Text by Angela Darby
Others’ Stories collates six artists’ exploration and questioning of documentary narrative. When two people verbally interact, dialogue can go beyond oral communication; facial expressions and body language become part of the exchange of ideas and the meaning attached to them. Curator Peter Richards pointedly asks: “Can you really tell someone else’s story for them… does truth suffer when it is mediated by a third party?” Essentially the interviewer must earn a bond of trust with the interviewee in order to achieve a meaningful discourse between the two parties. It was interesting to observe what techniques, if any, the invited artists adopted in order to gain their subjects confidence.
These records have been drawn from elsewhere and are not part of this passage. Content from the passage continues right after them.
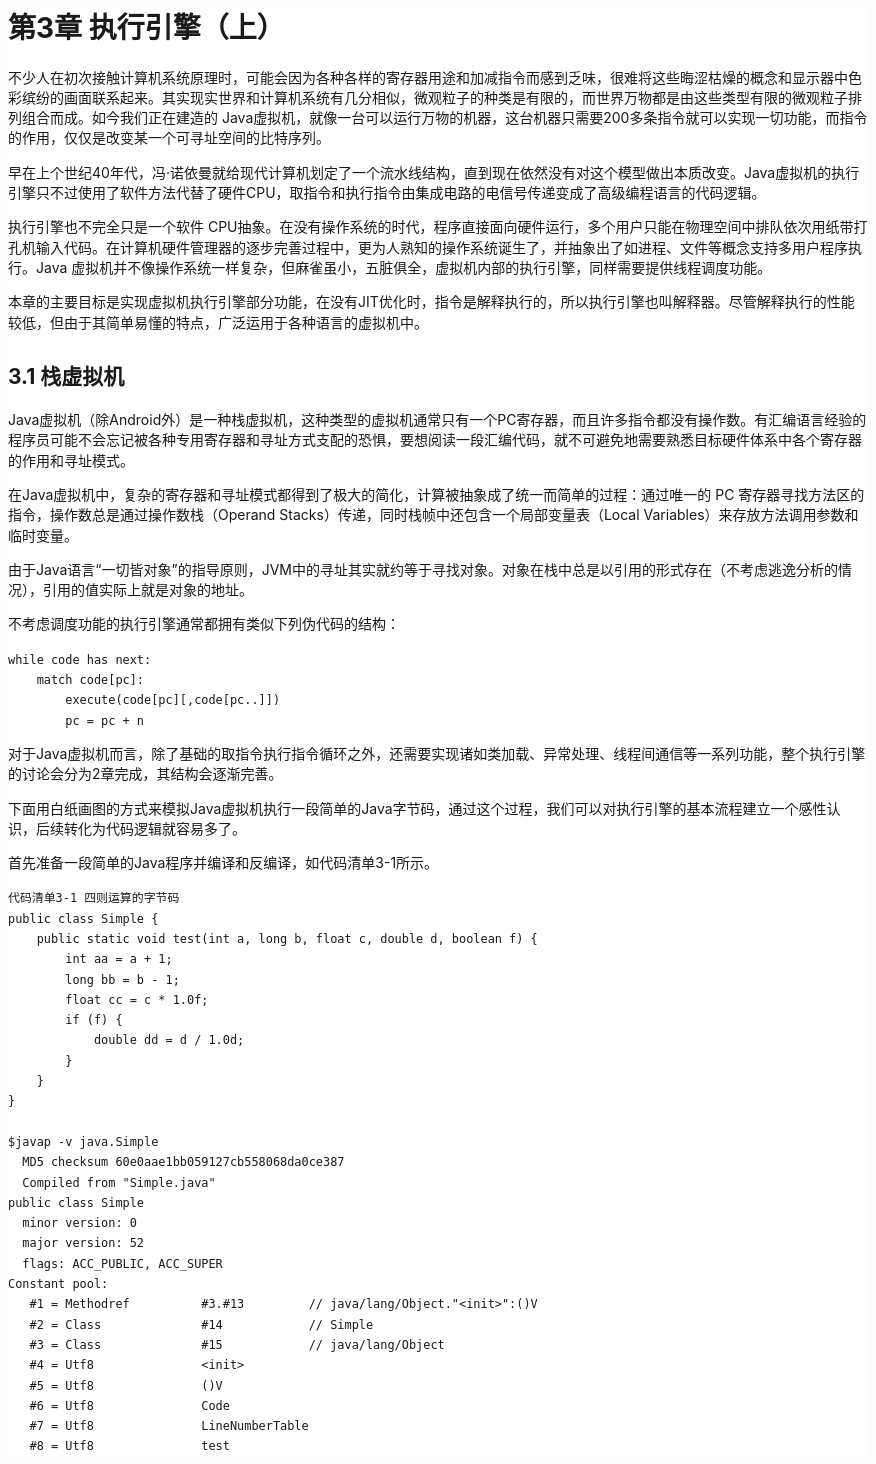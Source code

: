 # 第3章 执行引擎（上）
不少人在初次接触计算机系统原理时，可能会因为各种各样的寄存器用途和加减指令而感到乏味，很难将这些晦涩枯燥的概念和显示器中色彩缤纷的画面联系起来。其实现实世界和计算机系统有几分相似，微观粒子的种类是有限的，而世界万物都是由这些类型有限的微观粒子排列组合而成。如今我们正在建造的 Java虚拟机，就像一台可以运行万物的机器，这台机器只需要200多条指令就可以实现一切功能，而指令的作用，仅仅是改变某一个可寻址空间的比特序列。

早在上个世纪40年代，冯·诺依曼就给现代计算机划定了一个流水线结构，直到现在依然没有对这个模型做出本质改变。Java虚拟机的执行引擎只不过使用了软件方法代替了硬件CPU，取指令和执行指令由集成电路的电信号传递变成了高级编程语言的代码逻辑。

执行引擎也不完全只是一个软件 CPU抽象。在没有操作系统的时代，程序直接面向硬件运行，多个用户只能在物理空间中排队依次用纸带打孔机输入代码。在计算机硬件管理器的逐步完善过程中，更为人熟知的操作系统诞生了，并抽象出了如进程、文件等概念支持多用户程序执行。Java 虚拟机并不像操作系统一样复杂，但麻雀虽小，五脏俱全，虚拟机内部的执行引擎，同样需要提供线程调度功能。

本章的主要目标是实现虚拟机执行引擎部分功能，在没有JIT优化时，指令是解释执行的，所以执行引擎也叫解释器。尽管解释执行的性能较低，但由于其简单易懂的特点，广泛运用于各种语言的虚拟机中。


## 3.1 栈虚拟机
Java虚拟机（除Android外）是一种栈虚拟机，这种类型的虚拟机通常只有一个PC寄存器，而且许多指令都没有操作数。有汇编语言经验的程序员可能不会忘记被各种专用寄存器和寻址方式支配的恐惧，要想阅读一段汇编代码，就不可避免地需要熟悉目标硬件体系中各个寄存器的作用和寻址模式。

在Java虚拟机中，复杂的寄存器和寻址模式都得到了极大的简化，计算被抽象成了统一而简单的过程：通过唯一的 PC 寄存器寻找方法区的指令，操作数总是通过操作数栈（Operand Stacks）传递，同时栈帧中还包含一个局部变量表（Local Variables）来存放方法调用参数和临时变量。

由于Java语言“一切皆对象”的指导原则，JVM中的寻址其实就约等于寻找对象。对象在栈中总是以引用的形式存在（不考虑逃逸分析的情况），引用的值实际上就是对象的地址。 

不考虑调度功能的执行引擎通常都拥有类似下列伪代码的结构：

```
while code has next:
    match code[pc]:
        execute(code[pc][,code[pc..]])
        pc = pc + n
```

对于Java虚拟机而言，除了基础的取指令执行指令循环之外，还需要实现诸如类加载、异常处理、线程间通信等一系列功能，整个执行引擎的讨论会分为2章完成，其结构会逐渐完善。

下面用白纸画图的方式来模拟Java虚拟机执行一段简单的Java字节码，通过这个过程，我们可以对执行引擎的基本流程建立一个感性认识，后续转化为代码逻辑就容易多了。

首先准备一段简单的Java程序并编译和反编译，如代码清单3-1所示。

```
代码清单3-1 四则运算的字节码
public class Simple {
    public static void test(int a, long b, float c, double d, boolean f) {
        int aa = a + 1;
        long bb = b - 1;
        float cc = c * 1.0f;
        if (f) {
            double dd = d / 1.0d;
        }
    }
}

$javap -v java.Simple
  MD5 checksum 60e0aae1bb059127cb558068da0ce387
  Compiled from "Simple.java"
public class Simple
  minor version: 0
  major version: 52
  flags: ACC_PUBLIC, ACC_SUPER
Constant pool:
   #1 = Methodref          #3.#13         // java/lang/Object."<init>":()V
   #2 = Class              #14            // Simple
   #3 = Class              #15            // java/lang/Object
   #4 = Utf8               <init>
   #5 = Utf8               ()V
   #6 = Utf8               Code
   #7 = Utf8               LineNumberTable
   #8 = Utf8               test
```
At the entrance to Gallery One a large impressive image immediately catches your attention and draws you in. The artist John Baucher presents a series of photographs documenting life for the citizens of Port-au-Prince, Haiti after the destruction left by the 2010 earthquake. In Seeking Shade the shadow of a tree looms, specter-like over a devastated landscape. Flanked at both sides of this central image is a series of smaller photographs, projecting a static narrative, each telling a story of resilience in survival and of determination for the future. And how have they achieved this courage in the face of tragedy and adversity? The artist offers up an insight into what might have been responsible in strengthening the citizens’ tenacity. At opposite ends of the wall, two religions sit together; one orthodox and the other syncretic. A large smiling voodoo priest named Oungan optimistically beams into the lens, his religious deity, a skeleton called ‘Baron Samedi’, dressed in the finery of a top hat and suit sits symbolically behind the priest. In the opposing image entitled 8th Station of The Cross a street re-enactment portrays Jesus’ journey to his crucifixion. The conclusion may be that both religions have played a part in reminding the citizens that through pain and hardship, their endurance and belief will achieve a divine recompense.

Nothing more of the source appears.